Sur l’image et la contribution de Mzee Laurent Désiré Kabila
Ce que nous avions manqué, lors de l’entrée de Kabila à Kinshasa, c’est la sagesse. Nous n’avions pas compris que ceux qui avaient assassiné Lumumba en 1961 et qui l’avaient fait remplacé par Mobutu savaient que Mobutu était malade et qu’il fallait qu’il parte. Après qu’ils aient soutenu sa dictature pendant plus de 30 ans, les mêmes ont joué la carte de la libération pour duper les congolais et les africains des Grands Lacs Africains. Parce qu’ils travaillent avec des Think-tanks, parce qu’ils ont appris à connaître les congolais de l’intérieur, ils savaient que n’importe qui venant à ce moment pourvait être accueilli en libérateur, parce que les congolais en avaient marre de Mobutu, ils ont fabriqué une marionnette. Voilà pourquoi la connaissance de l’autre est importante. Si cet autre, celui qui est en face de nous, celui qui se présente à nous, à plusieurs étapes de notre histoire, comme notre adversaire, comment agit-il ? Comment fait-il pour se débarrasser de ces nègres de service afin de nous en présenter d’autres ? Ce sont les questions que nous devrions régulièrement nous poser.
Sur la falsification de l’histoire
Mzee Kabila s’est rendu compte lui-même que ceux qui l’avaient ramené au Congo n’avaient pas envie d’aider le Congo à amorcer un développement endogène. C’est ainsi que, s’étant rendu compte du coup fourré qu’ils lui faisaient, et aussi, avec le fait que les congolais s’étaient réveillés et s’étaient rendus compte Mzee Kabila était un cheval de Troie, Mzee Kabila va se retourner contre ses amis rwandais et ougandais, et le 2 août 1998 une guerre va éclater à Kinshasa. Et le Rwanda qui était venu avec l’AFDL, va créer un autre mouvement qu’il va soutenir et qui s’appellera RCD-Goma.
Quand Mzee Kabila change de camp, quand il passe du camp de ceux qui l’avaient fabriqué au camp des congolais, il devient pour plusieurs d’entre nous, un soldat du peuple. Mais un soldat du peuple qui avait commis l’imprudence de venir chez nous comme marionnette et avec des gens qui vont mener une guerre perpétuelle contre le Congo, à partir de 1996.
Sur la sacralisation des morts et la célébration de Kabila au Congo
Jeter des fleurs à Kabila, c’est célébrer sa mémoire.

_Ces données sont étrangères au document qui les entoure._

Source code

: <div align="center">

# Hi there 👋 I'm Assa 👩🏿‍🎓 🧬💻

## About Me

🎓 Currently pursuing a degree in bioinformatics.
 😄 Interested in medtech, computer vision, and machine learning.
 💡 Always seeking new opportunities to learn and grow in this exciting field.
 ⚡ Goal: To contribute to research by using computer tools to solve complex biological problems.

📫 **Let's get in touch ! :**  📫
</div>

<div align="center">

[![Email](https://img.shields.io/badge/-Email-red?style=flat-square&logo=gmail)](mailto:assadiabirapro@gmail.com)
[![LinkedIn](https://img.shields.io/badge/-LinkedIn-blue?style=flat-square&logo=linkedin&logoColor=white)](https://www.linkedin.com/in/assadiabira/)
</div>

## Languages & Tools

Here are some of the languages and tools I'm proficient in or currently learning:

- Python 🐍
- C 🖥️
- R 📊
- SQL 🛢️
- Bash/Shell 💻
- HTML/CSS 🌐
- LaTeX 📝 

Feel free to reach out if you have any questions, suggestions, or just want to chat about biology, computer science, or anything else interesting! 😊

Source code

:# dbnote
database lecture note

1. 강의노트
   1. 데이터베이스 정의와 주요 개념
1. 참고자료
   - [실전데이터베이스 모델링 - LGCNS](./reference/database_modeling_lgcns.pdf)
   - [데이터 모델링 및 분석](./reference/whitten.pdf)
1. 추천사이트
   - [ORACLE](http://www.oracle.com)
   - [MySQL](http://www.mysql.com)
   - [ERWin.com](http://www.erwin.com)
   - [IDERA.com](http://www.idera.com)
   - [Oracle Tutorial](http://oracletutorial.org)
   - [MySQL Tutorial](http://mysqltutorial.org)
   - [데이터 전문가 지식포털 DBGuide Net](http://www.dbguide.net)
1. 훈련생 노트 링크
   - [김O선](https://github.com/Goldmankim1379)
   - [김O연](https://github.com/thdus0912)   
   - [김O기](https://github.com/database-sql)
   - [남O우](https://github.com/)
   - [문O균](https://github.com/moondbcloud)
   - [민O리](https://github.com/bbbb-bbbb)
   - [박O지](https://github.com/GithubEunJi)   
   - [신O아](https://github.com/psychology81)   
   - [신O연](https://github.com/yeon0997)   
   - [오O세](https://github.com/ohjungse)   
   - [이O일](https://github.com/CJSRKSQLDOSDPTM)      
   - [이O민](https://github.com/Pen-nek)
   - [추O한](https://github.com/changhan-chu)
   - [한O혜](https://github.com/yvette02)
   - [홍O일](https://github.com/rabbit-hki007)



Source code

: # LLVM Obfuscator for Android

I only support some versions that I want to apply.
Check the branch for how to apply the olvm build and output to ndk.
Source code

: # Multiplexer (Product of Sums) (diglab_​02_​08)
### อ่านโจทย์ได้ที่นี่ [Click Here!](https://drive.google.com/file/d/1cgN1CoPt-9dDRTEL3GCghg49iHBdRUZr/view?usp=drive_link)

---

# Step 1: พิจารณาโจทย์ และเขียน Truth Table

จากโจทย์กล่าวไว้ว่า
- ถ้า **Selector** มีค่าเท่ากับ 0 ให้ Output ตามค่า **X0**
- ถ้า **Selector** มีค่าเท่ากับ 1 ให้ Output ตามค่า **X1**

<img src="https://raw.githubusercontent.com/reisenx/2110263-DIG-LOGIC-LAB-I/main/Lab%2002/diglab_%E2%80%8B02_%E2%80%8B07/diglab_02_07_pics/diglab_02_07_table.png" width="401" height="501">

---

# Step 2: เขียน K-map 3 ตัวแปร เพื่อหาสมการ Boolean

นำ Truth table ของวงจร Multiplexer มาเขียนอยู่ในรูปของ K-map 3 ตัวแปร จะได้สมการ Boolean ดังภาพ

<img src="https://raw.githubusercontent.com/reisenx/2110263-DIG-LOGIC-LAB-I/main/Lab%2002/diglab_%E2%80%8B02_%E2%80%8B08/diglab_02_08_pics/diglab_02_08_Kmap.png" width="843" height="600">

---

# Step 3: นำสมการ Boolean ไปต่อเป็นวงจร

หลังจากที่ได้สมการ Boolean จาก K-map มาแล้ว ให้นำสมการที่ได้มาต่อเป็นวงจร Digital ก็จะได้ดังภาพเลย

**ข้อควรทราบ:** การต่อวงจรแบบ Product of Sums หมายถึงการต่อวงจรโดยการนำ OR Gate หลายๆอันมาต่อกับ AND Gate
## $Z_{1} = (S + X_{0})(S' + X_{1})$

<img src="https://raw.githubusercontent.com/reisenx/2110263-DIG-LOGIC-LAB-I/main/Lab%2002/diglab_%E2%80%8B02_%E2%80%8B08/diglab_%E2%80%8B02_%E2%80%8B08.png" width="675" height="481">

Comment célébrer sa mémoire au présent, et non au passé ? Comment conjuguer cette mémoire au présent pour que ce qui lui est arrivé n’arrive plus jamais au Congo ? Or depuis que Mzee a été assassiné, plusieurs autres congolais ont été assassinés et la vérité n’a pas été faite sur leurs assassinats.
L’assassinat de Mzee Kabila est à situer au cœur de ce génocide perpétré contre les congolais et au sujet duquel la justice n’a jamais été rendue.
Célébrer Kabila, c’est aussi nous souvenir de tous les morts causés par sa naïveté et/ou sa complicité avec ceux qui sont venus chez nous pour faire main basse sur nos richesses et s’en sont servis come marionnette.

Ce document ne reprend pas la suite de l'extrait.